### What is expected
For each line of the data that includes the word "Inicial", copy the line.
====================
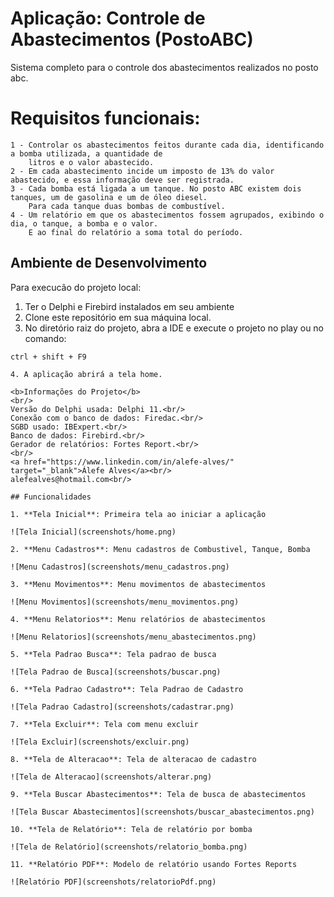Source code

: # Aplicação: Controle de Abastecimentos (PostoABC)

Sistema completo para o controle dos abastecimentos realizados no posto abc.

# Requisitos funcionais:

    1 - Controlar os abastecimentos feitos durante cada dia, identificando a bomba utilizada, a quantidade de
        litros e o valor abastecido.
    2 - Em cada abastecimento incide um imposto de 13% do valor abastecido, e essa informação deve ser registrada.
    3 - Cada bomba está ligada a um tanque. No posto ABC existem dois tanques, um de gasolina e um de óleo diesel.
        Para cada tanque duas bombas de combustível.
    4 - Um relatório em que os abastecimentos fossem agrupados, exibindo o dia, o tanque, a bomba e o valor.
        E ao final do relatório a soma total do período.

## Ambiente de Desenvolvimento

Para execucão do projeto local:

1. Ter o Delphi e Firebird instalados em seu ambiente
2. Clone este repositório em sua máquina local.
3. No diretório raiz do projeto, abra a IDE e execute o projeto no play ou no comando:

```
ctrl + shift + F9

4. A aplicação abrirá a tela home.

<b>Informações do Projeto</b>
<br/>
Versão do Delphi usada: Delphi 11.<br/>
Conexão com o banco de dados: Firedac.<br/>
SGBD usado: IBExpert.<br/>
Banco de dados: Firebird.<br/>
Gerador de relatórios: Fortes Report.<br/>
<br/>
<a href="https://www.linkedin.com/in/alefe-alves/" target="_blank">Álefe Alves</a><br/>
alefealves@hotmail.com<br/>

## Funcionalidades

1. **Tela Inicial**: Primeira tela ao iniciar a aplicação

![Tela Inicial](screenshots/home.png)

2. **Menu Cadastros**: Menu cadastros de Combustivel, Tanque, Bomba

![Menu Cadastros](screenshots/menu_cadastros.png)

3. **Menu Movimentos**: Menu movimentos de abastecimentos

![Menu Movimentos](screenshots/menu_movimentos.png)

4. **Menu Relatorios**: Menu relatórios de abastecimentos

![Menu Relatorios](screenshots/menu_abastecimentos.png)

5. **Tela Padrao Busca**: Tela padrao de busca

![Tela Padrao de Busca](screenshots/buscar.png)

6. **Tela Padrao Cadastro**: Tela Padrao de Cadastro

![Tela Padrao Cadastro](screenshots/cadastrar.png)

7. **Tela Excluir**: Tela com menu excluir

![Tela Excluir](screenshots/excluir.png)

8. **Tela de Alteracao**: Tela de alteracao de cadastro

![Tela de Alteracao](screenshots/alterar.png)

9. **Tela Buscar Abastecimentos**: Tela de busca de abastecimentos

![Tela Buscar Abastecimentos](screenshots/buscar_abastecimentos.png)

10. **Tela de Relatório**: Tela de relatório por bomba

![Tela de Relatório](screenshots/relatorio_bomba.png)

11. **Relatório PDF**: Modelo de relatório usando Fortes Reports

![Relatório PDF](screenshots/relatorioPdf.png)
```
====================
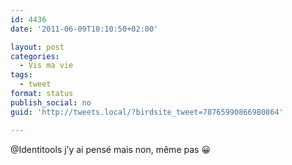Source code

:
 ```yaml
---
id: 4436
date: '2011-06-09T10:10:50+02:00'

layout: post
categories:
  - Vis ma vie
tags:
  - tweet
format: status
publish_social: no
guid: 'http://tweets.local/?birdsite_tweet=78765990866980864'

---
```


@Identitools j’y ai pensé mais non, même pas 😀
====================
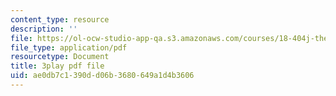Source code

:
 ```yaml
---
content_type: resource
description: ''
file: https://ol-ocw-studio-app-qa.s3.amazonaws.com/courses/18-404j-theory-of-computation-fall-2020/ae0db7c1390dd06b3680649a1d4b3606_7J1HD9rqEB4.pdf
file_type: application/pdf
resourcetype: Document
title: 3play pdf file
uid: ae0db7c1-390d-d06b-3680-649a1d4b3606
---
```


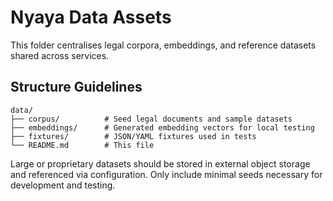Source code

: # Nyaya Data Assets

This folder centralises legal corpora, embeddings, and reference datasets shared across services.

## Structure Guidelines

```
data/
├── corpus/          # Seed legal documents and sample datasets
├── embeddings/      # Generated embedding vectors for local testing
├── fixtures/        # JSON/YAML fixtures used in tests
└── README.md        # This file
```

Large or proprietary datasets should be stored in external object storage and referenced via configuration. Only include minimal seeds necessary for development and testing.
====================
### Answer area
1. **Tela Inicial**: Primeira tela ao iniciar a aplicação
![Tela Inicial](screenshots/home.png)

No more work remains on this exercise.